А у нас все еще ничего не было…
Садись на коня, поезжай от устья Дона на север. Вроде бы где-то там должна быть Москва? Ан, нет. Нету там никакой Москвы. И не доедешь ты никуда. Дорог нет. Тропинок нет, зверье, болота. И Дикое Поле не переедешь – полно лихого народу, каких-то проезжих и кочевых всадников, которые съедят и твоего коня и тебя, сварят вас в походном котле, а то и сырыми сжуют.
Нет России, нет русских. Почти никаких нет. Степь. Лес. Волки. Медведи. Кабаны. Кочевники.
Впрочем, если отыскать полянку на окраине леса, присмотреться повнимательней, то и здесь можно обнаружить какую-то жизнь. Только подойти надо очень тихо, спрятаться за толстый ствол и не хрустнуть веткой, не топотать и не сморкаться – а то распугаешь всех людей. Они и так здесь прячутся не от хорошей жизни.

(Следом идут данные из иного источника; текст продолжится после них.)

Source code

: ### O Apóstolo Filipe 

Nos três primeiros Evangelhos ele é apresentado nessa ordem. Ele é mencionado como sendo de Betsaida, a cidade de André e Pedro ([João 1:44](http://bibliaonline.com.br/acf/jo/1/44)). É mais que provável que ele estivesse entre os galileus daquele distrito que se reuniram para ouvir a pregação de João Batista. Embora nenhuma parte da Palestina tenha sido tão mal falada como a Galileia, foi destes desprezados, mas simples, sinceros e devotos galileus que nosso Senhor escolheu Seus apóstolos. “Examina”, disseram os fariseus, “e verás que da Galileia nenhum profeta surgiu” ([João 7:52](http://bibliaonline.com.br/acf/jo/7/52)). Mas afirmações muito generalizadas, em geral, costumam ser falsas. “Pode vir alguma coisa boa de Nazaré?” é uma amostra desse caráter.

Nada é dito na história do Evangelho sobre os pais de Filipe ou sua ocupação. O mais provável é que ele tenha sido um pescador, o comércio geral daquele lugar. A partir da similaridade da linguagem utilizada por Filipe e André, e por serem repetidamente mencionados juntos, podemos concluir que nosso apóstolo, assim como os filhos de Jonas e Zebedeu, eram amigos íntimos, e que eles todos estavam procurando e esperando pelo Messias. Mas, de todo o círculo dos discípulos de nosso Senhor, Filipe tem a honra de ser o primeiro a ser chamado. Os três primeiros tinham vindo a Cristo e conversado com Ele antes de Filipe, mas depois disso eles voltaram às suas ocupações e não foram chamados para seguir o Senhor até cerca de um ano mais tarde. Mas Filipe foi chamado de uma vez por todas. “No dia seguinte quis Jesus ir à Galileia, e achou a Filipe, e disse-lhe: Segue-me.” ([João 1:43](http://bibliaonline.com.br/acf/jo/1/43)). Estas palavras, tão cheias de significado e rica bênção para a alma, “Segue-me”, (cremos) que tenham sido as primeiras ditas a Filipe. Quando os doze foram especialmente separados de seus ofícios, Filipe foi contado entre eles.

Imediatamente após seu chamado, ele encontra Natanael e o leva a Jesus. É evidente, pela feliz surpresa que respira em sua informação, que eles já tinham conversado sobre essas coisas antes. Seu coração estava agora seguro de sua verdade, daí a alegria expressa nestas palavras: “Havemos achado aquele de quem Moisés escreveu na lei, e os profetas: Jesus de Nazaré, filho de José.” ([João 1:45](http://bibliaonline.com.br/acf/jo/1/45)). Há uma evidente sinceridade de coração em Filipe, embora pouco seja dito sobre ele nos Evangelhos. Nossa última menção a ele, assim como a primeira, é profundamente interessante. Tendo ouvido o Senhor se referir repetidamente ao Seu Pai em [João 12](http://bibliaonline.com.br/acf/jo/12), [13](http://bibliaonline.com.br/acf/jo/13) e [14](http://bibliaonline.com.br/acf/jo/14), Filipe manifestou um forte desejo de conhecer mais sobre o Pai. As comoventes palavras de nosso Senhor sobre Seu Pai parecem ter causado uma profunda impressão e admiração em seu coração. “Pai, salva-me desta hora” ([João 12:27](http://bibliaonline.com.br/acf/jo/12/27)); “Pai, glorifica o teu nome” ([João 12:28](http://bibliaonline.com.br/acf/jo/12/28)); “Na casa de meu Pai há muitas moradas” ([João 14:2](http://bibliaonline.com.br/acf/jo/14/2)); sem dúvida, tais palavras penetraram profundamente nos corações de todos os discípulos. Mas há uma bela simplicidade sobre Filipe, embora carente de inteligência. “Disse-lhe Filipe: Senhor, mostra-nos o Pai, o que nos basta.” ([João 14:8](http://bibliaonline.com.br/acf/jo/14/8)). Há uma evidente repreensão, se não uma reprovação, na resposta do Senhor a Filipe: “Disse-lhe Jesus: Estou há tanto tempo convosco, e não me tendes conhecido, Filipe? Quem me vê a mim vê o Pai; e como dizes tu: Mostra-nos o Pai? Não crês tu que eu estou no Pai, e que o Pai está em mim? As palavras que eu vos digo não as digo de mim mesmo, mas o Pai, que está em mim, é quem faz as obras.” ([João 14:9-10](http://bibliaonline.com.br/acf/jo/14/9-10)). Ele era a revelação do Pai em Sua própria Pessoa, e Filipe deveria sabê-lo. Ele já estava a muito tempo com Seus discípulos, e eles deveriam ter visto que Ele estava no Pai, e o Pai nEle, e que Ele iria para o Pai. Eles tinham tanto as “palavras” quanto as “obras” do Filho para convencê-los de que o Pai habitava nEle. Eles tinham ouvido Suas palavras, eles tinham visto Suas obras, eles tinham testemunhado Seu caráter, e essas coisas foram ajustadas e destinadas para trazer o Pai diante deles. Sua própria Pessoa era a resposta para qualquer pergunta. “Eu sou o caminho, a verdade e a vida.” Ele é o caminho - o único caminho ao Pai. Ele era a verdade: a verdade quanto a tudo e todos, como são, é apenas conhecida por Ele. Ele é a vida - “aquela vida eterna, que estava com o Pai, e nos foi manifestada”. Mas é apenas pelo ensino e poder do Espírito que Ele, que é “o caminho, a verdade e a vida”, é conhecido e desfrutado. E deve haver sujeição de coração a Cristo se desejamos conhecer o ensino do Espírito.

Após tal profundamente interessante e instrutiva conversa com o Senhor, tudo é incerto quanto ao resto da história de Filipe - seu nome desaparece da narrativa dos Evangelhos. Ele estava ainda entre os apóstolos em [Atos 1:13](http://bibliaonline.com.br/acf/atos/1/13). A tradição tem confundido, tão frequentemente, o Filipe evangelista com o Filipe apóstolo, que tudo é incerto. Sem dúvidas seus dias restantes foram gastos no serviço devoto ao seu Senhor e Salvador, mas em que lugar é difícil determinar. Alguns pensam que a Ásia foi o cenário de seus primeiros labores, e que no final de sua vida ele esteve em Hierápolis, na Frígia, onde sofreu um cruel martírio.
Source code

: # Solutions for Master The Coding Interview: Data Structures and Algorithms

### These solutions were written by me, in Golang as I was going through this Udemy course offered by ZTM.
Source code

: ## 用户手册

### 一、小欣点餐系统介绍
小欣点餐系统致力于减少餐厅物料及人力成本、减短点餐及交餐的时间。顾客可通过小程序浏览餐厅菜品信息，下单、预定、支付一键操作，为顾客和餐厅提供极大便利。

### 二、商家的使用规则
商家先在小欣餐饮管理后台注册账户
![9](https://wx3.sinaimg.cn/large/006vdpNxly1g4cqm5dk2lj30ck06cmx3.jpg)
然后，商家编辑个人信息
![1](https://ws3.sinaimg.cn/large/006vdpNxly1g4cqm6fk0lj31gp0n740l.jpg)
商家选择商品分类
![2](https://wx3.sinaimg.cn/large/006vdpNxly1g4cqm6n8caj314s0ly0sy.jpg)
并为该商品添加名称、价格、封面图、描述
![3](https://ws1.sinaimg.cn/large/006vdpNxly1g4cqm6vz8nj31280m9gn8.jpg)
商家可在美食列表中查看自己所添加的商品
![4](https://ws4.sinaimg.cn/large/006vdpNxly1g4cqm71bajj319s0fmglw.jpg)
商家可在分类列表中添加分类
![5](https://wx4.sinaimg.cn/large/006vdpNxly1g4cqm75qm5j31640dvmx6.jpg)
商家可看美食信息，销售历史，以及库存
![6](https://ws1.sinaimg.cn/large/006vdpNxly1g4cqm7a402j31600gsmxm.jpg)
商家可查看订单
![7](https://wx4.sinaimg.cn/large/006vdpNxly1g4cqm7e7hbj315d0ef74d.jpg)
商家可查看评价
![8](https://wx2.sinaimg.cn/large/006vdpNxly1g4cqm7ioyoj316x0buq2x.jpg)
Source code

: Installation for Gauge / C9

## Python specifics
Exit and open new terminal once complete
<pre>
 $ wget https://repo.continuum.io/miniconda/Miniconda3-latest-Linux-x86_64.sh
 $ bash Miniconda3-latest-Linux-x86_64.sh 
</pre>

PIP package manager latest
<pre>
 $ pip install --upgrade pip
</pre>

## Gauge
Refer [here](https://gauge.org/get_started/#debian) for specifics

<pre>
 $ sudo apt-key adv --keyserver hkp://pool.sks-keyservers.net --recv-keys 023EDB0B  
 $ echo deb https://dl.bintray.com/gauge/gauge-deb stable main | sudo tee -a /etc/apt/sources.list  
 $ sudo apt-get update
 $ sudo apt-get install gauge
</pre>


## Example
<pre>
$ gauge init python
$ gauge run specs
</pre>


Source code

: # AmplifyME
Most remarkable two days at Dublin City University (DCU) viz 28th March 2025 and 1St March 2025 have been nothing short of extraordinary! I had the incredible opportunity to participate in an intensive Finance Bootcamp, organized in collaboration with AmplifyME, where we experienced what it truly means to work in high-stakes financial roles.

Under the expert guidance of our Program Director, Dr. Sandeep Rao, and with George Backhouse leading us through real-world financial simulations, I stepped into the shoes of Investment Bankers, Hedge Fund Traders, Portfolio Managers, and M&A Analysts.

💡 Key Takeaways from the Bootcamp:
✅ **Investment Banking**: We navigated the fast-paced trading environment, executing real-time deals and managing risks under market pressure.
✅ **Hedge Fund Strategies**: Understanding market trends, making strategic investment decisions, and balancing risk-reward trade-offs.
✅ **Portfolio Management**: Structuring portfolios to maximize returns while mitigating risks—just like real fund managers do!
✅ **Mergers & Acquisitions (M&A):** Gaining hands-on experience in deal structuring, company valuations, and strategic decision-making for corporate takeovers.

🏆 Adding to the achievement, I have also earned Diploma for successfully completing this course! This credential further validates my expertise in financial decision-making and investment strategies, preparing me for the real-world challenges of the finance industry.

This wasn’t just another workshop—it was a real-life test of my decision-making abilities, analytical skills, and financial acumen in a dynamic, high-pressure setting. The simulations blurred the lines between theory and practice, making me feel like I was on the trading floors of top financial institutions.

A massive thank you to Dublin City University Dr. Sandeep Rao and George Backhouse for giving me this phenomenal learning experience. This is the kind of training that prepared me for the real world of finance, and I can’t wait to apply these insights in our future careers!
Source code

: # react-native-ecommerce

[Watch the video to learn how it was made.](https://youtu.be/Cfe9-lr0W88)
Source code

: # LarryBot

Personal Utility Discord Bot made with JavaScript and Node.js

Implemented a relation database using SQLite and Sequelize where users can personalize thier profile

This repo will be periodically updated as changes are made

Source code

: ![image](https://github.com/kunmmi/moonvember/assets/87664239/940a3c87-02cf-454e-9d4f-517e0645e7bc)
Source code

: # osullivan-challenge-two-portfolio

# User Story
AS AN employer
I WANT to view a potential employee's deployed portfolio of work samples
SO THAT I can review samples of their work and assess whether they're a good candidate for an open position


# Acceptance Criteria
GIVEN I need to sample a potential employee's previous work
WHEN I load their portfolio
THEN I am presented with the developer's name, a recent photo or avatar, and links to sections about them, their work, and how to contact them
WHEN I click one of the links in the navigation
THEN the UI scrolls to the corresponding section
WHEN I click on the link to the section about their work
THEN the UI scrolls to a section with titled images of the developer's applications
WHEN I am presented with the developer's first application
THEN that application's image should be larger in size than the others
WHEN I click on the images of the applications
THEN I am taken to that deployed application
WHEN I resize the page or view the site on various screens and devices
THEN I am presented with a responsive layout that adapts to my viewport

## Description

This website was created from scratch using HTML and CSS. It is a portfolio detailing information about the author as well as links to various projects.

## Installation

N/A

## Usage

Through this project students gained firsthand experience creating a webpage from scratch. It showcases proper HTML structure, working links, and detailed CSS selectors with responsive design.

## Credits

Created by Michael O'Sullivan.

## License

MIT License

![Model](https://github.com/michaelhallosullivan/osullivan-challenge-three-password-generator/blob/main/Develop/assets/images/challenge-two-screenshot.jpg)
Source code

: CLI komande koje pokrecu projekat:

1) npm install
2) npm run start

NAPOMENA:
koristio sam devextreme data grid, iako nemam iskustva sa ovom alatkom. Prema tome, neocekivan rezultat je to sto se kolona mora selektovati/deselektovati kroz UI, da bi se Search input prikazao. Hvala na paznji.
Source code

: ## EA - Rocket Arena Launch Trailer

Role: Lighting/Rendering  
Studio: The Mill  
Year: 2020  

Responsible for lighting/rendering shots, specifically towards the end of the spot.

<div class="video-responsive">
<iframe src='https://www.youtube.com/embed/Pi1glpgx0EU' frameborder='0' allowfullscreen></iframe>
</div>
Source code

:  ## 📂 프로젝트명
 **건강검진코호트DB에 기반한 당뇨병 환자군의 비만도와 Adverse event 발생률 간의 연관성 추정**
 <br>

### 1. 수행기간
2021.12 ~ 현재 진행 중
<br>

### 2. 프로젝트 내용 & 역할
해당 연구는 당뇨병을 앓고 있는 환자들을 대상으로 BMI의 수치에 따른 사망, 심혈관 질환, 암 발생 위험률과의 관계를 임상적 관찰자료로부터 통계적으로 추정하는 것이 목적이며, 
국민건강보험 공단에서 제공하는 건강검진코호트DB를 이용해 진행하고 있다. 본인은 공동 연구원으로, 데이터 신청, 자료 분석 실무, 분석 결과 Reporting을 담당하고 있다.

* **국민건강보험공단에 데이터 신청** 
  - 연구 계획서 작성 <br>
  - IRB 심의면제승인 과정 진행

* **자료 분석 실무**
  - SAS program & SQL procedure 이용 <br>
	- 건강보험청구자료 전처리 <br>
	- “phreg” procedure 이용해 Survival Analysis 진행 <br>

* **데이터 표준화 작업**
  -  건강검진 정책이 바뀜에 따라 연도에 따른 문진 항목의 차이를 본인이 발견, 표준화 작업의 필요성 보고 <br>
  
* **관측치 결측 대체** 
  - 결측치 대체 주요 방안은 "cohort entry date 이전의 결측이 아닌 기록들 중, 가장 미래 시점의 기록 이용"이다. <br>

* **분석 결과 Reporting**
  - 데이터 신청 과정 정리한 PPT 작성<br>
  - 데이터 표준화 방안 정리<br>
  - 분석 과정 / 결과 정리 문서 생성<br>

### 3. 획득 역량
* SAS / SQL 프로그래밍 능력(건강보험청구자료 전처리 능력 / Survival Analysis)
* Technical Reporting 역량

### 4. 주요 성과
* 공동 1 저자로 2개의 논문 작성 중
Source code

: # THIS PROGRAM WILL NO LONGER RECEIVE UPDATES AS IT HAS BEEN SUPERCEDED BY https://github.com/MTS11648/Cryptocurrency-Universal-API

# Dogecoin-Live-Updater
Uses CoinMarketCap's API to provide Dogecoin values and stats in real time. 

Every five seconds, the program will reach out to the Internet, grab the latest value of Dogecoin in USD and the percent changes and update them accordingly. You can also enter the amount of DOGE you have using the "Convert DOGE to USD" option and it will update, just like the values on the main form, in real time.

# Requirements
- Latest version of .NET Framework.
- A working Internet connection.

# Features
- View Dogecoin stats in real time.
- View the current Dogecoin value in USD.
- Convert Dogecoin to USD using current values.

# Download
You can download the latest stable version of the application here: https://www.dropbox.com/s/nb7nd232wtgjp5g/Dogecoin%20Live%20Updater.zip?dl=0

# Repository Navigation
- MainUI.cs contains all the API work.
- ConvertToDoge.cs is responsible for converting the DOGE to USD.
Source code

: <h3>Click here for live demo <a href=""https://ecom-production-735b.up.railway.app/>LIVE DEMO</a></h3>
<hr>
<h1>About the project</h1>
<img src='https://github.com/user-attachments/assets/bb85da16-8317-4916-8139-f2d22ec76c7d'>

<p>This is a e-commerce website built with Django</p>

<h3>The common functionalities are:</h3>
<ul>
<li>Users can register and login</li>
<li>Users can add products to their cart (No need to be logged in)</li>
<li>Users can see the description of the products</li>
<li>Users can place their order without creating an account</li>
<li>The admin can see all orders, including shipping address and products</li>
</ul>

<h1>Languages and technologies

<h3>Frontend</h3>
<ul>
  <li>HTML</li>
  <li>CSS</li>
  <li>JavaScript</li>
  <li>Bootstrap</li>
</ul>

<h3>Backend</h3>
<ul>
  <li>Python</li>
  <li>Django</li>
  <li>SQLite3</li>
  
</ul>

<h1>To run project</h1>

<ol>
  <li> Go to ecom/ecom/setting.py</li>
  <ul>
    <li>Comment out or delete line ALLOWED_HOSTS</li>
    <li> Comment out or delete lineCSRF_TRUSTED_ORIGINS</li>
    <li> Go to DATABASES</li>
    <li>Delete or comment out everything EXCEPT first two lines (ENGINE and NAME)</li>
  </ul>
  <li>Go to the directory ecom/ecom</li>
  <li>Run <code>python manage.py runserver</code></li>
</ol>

Появились-таки люди в нашем краю! Слава Великому Солнцу! Хоть и не учены, на лирах играть не горазды, а нам – милы! Это же славяне, деды наши (не умеют они еще до столька и досчитать, в каком колене). Что же и откуда занесло их в эти леса? Чего ж они не разъезжают гордо в богатырских кольчугах по просторам своей необъятной Родины? Чего ж не оглашают посвистом молодецким бескрайнее Дикое Поле? А не на ком им разъезжать. А нету у них в достатке железа на кольчуги и копья. А помалкивают они, чтобы не навлечь на себя злых, наглых, сильных и совсем уж тупых ребят. На конях, в кольчугах, с посвистом.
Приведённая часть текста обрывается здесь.